It is my youth, it is my bloom, it is my glad free heart,
That I cast away for thee-for thee-all reckless as thou art!
With tremblings and with vigils lone, I bind myself to dwell
Yet, yet I would not change that lot,-oh no! I love too well!

A mournful thing is love which grows to one so wild as thou,
With that bright restlessness of eye, that tameless fire of brow!
Mournful!-but dearer far I call its mingled fear and pride,
And the trouble of its happiness, than aught on earth beside.

To listen for thy step in vain, to start at every breath,

To watch through long long nights of storm, to sleep and dream of death,

To wake in doubt and loneliness-this doom I know is mine,—
And yet I will be thine, my Love! and yet I will be thine !

That I may greet thee from thine Alps, when thence thou comʼst at last,

That I may hear thy thrilling voice tell o'er each danger past,
That I may kneel and pray for thee, and win thee aid divine,
For this I will be thine, my Love! for this I will be thine !

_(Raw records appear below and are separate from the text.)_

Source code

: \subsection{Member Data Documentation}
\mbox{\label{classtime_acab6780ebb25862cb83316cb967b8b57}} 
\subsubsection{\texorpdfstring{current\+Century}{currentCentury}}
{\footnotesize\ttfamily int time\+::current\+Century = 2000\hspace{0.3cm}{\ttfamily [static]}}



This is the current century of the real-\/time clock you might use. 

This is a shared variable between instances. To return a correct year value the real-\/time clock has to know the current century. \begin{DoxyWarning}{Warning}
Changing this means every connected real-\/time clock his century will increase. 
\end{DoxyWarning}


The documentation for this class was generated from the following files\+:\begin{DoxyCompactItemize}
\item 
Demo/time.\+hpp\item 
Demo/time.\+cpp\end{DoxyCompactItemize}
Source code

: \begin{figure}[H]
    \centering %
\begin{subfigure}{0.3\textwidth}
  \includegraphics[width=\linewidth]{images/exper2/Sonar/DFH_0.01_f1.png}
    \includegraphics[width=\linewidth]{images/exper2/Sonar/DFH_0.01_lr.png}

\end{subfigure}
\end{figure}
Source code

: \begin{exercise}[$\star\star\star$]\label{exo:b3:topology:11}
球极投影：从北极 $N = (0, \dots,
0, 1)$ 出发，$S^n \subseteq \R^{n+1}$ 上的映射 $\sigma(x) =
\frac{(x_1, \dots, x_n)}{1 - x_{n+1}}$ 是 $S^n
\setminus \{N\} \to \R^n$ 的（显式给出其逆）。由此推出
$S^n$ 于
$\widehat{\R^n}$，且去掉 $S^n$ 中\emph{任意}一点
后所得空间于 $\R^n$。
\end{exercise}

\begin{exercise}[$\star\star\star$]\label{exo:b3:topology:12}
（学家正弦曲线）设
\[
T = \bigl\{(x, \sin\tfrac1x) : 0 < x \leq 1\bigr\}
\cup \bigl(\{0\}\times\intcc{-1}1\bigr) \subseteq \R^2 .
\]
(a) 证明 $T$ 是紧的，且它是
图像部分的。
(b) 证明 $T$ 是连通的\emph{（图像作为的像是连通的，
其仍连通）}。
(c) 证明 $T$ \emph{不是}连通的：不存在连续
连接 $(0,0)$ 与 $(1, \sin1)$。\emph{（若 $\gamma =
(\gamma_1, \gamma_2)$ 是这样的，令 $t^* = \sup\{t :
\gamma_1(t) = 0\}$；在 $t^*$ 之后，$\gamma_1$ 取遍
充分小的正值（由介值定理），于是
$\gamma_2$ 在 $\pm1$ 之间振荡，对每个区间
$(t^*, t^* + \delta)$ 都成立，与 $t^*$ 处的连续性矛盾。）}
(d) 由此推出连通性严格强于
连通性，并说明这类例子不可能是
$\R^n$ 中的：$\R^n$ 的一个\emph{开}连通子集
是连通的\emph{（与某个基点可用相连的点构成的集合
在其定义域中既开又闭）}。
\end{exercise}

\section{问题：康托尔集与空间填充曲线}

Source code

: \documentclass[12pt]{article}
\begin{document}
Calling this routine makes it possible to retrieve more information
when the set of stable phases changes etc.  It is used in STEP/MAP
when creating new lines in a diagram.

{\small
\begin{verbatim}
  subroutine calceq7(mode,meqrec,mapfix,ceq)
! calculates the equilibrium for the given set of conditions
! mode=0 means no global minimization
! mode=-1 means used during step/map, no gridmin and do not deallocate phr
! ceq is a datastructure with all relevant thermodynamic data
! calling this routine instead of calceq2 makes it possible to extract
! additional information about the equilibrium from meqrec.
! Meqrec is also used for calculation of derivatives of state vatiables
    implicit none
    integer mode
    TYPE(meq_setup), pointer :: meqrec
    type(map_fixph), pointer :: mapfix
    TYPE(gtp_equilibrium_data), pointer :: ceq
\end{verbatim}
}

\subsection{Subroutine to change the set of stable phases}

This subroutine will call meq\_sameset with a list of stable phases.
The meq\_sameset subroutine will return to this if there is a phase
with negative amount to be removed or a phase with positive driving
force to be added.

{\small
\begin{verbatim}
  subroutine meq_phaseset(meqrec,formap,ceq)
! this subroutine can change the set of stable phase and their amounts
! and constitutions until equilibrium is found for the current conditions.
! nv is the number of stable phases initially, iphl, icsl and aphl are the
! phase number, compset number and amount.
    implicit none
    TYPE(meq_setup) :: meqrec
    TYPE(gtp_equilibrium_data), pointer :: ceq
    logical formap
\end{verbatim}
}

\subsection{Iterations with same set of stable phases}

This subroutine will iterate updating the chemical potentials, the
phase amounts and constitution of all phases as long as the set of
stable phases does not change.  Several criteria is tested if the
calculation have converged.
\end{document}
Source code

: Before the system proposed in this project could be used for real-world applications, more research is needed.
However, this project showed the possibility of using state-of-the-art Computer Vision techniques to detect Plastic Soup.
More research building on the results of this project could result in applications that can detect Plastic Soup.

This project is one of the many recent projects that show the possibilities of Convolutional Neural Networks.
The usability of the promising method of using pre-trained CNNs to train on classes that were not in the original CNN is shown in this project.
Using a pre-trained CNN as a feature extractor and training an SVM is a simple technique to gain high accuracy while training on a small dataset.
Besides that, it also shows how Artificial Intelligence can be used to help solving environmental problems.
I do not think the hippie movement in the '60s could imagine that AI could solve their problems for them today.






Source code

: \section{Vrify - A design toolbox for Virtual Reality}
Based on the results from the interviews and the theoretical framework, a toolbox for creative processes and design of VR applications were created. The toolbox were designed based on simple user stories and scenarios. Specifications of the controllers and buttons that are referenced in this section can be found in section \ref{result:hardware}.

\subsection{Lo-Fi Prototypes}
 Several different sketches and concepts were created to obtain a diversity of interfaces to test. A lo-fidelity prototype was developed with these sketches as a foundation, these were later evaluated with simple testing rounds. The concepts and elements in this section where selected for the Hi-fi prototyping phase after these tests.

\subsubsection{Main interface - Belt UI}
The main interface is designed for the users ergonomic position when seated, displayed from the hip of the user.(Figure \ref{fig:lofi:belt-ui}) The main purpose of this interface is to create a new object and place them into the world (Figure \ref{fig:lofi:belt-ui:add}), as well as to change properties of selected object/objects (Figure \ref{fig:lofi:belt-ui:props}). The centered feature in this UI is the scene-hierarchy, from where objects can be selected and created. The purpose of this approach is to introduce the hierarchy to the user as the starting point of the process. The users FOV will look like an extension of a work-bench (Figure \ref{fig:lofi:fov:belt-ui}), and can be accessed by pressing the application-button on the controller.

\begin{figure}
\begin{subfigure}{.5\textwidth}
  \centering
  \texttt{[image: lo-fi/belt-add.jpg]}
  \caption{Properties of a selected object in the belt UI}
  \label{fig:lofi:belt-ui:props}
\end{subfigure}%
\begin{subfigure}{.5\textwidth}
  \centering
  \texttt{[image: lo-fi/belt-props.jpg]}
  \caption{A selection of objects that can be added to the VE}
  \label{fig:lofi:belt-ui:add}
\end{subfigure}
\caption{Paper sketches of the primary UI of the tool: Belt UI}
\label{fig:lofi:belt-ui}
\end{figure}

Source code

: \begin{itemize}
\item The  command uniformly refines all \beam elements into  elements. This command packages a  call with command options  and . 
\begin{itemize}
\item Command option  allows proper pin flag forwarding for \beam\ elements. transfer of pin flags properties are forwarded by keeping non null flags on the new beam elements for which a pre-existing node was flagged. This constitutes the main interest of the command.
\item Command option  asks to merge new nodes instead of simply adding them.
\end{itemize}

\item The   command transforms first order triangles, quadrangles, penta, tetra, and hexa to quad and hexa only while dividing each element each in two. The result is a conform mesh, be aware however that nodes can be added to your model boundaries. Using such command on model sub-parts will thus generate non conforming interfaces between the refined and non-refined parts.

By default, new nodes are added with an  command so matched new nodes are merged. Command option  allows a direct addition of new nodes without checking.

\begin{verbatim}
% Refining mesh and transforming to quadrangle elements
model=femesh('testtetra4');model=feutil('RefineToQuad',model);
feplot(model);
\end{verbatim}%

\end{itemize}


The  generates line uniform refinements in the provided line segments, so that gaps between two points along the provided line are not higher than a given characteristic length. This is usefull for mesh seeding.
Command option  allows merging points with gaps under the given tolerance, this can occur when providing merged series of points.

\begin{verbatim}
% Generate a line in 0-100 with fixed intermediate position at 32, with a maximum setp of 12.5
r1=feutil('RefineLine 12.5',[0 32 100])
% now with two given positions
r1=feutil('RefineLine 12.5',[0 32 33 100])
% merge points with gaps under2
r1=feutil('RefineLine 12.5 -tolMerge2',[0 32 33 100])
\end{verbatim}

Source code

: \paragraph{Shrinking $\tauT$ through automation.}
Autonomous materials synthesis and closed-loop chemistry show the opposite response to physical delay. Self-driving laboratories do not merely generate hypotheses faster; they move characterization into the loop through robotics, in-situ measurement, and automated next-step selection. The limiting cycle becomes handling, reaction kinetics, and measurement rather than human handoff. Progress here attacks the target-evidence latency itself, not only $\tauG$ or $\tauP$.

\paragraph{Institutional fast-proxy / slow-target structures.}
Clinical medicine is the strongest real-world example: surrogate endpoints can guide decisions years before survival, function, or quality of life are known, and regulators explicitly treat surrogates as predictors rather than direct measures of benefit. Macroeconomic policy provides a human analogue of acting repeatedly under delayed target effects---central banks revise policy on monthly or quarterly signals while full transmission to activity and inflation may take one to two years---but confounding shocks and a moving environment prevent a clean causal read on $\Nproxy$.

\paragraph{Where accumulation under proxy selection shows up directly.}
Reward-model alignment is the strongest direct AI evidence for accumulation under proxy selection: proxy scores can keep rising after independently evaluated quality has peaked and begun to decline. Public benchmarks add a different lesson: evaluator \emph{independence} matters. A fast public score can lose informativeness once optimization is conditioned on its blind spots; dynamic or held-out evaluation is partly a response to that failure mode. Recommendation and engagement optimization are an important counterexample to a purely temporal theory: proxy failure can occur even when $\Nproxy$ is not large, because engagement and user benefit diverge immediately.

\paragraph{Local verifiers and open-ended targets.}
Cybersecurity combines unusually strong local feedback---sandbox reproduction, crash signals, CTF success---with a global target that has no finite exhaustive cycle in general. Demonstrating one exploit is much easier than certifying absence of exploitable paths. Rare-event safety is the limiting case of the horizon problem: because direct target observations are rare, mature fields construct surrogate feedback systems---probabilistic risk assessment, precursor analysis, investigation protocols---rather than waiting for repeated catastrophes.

THE INDIAN WITH HIS DEAD CHILD.*

IN the silence of the midnight

I journey with my dead;

In the darkness of the forest-boughs,

A lonely path I tread.

But my heart is high and fearless,

As by mighty wings upborne;
The mountain eagle hath not plumes
So strong as Love and Scorn.

*An Indian, who had established himself in a township of Maine, feeling indignantly the want of sympathy evinced towards him by the white inhabitants, particularly on the death of his only child, gave up his farm soon afterwards, dug up the body of his child, and carried it with him two hundred miles through the forests to join the Canadian Indians.-See TUDOR's Letters on the Eastern States of America.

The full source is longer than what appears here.